Thai sex workers in Germany may be charged with not having work permit

Thais rounded up in Germany’s biggest crackdown on crime rings, which are suspected of smuggling hundreds of women and transsexuals from Thailand for prostitution, were likely to be charged first with working as prostitutes without work permit.

Deputy national police chief Pol General Srivara Rangsibhramanakul said on Thursday that while prostitution is legal in Germany sex workers have to have a work permit.
Srivara said he had already assigned the Foreign Affairs and AntiHuman Trafficking divisions to seek more information about Wednesday’s nationwide raids.
The divisions were also ordered to examine all aspects to know who was involved in the racket. The guilty people would certainly be severely punished, Srivara said.
Meanwhile, Pol General Thammasak Witchayara, chairman of the subcommittee on anti-transnational human trafficking, said the Thai side would contact Germany to know details about the crackdown.
Thai and German police have been cooperating in tackling human trafficking, Thammasak said, adding his side is considering sending police officers to Germany as some Thais were detained in the case.
It is not yet known how many Thais have been detained in the crackdown, which involved a record 15,000 officers raiding more than 60 brothels and flats in 12 of Germany’s 16 states. Prosecutors have 56 suspects in their sights, 41 of them women.

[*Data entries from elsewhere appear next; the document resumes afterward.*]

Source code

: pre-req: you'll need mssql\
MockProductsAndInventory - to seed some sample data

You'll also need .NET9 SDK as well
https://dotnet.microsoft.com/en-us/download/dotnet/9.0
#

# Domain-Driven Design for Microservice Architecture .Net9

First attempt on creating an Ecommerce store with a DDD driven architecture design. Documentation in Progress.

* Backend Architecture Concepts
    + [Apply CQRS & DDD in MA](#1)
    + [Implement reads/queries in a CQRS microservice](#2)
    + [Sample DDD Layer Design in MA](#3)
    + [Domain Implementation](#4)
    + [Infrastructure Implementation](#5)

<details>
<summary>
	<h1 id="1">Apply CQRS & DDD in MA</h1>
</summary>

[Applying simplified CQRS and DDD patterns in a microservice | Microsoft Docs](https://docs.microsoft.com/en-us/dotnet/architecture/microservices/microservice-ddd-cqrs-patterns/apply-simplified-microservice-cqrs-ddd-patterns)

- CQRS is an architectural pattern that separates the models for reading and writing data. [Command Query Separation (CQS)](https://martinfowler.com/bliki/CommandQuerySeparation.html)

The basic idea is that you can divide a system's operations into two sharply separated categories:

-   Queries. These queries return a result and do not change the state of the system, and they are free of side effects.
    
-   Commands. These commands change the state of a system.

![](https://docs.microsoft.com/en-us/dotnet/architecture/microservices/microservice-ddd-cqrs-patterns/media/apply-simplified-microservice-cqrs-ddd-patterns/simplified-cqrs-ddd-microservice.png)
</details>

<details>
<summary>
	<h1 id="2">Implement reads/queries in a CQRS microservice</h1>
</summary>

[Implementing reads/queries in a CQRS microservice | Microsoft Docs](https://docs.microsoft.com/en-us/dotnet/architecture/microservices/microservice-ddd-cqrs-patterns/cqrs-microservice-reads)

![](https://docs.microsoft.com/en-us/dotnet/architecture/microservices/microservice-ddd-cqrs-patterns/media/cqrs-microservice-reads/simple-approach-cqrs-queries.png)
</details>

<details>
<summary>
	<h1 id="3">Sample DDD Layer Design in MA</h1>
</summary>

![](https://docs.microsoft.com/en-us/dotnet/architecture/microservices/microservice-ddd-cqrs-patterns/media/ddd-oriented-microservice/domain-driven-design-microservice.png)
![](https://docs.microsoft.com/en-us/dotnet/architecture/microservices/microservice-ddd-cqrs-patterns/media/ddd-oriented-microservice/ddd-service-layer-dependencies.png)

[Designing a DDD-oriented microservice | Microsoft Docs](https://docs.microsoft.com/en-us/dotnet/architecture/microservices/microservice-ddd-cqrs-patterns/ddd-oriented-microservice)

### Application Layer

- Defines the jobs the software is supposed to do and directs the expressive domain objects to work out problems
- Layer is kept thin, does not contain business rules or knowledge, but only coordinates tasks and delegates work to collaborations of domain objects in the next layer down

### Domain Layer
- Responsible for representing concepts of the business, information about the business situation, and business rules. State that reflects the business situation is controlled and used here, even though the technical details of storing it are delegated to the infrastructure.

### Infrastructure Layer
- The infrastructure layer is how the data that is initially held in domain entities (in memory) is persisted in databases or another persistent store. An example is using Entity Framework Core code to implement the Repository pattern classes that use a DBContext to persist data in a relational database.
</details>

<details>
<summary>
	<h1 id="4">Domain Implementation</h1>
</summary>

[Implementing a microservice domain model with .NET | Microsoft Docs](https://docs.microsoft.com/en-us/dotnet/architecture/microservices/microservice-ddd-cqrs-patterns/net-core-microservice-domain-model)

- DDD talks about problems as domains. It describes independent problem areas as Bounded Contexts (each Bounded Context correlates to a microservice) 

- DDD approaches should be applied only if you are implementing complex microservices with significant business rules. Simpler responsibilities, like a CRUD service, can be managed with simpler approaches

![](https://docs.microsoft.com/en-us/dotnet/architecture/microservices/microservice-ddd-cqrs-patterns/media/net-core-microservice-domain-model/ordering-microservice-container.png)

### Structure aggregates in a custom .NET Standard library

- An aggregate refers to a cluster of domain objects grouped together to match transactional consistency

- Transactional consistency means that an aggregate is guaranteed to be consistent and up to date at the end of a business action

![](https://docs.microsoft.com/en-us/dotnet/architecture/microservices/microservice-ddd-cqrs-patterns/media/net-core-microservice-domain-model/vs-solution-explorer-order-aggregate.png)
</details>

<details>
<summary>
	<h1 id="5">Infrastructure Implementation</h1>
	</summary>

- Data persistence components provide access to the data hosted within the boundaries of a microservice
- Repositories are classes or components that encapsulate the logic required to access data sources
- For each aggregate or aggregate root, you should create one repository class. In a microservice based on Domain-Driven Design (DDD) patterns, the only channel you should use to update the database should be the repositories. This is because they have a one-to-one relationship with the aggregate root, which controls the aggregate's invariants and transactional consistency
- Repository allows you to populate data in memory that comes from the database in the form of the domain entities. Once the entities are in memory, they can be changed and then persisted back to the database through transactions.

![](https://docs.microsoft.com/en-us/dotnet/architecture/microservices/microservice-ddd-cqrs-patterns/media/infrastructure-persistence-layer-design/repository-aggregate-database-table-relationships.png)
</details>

Among the arrested were seven people suspected of having been leaders in the ring, one of them a 59-year-old Thai woman who was identified as leader of the crime network that smuggled Thai women and transsexuals to Germany with fraudulent visas for forced prostitution.
The woman and her 62yearold German partner were taken into custody on outstanding arrest warrants. The rest of the detainees could be treated as victims.
The women brought to Germany “had to hand over 100 per cent of their wages to the operators of the respective ‘massage parlours’ to pay off their smuggling fee”, ranging from 16,000 euros (Bt640,000) to 36,000 euros, AFP quoted Alexander Badle, spokesman for the Frankfurt prosecutor’s office, as saying. He said that other than human trafficking, forced prostitution, procurement and embezzlement of wages, the ring leaders also face charges of tax evasion.
Some of the suspects could face up to 15 years in prison.
Germany’s Interior Minister Horst Seehofer said that several hundred women and men were at the mercy of the inhumane, boundless greed of human smugglers for years and across borders.
He said that while the Thai victims were aware that they were being taken to German brothels, they were duped about the “conditions, including the fact that they would receive virtually no remuneration”.
They were brought to Europe on tourist visas that explicitly prohibited work, and spoke no German, leaving them particularly vulnerable to exploitation, Badle added.
He said immigration authorities would now examine the victims’ legal status to determine how long they could stay in Germany.